• Stored dataset items
========================

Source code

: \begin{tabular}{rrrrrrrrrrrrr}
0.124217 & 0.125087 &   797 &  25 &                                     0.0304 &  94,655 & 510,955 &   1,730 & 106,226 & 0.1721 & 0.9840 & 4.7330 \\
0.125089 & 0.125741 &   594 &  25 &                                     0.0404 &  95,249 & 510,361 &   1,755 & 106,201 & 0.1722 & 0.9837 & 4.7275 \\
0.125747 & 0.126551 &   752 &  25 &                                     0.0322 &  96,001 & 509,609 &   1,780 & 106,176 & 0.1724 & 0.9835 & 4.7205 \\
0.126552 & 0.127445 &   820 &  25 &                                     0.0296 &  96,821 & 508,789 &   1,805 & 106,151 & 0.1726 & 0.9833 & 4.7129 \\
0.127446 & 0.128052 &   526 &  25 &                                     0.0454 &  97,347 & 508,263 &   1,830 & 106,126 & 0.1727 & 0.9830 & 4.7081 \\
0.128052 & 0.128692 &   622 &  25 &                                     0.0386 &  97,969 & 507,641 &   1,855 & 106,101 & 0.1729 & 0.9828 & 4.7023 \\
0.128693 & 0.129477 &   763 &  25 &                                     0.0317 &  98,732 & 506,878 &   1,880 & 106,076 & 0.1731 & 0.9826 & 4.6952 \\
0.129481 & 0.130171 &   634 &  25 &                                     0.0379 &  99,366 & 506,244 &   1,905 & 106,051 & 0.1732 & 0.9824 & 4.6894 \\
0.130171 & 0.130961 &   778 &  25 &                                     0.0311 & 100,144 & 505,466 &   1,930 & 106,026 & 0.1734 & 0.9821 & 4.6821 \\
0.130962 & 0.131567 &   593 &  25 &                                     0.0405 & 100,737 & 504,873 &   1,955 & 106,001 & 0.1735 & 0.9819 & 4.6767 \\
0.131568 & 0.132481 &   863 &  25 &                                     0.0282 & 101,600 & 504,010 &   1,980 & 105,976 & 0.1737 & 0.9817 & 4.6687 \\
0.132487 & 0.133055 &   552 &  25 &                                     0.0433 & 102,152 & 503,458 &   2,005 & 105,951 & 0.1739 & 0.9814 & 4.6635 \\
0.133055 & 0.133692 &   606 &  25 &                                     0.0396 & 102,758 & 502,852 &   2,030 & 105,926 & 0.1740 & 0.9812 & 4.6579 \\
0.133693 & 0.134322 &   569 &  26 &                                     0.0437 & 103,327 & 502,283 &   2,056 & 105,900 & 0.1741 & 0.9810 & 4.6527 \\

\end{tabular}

========================

• WHAT YOU NEED TO DO
Where does the string "tabular" appear in the records? Copy every line that holds it.

• SOLUTION FOR THIS PROBLEM
: \begin{tabular}{rrrrrrrrrrrrr}
\end{tabular}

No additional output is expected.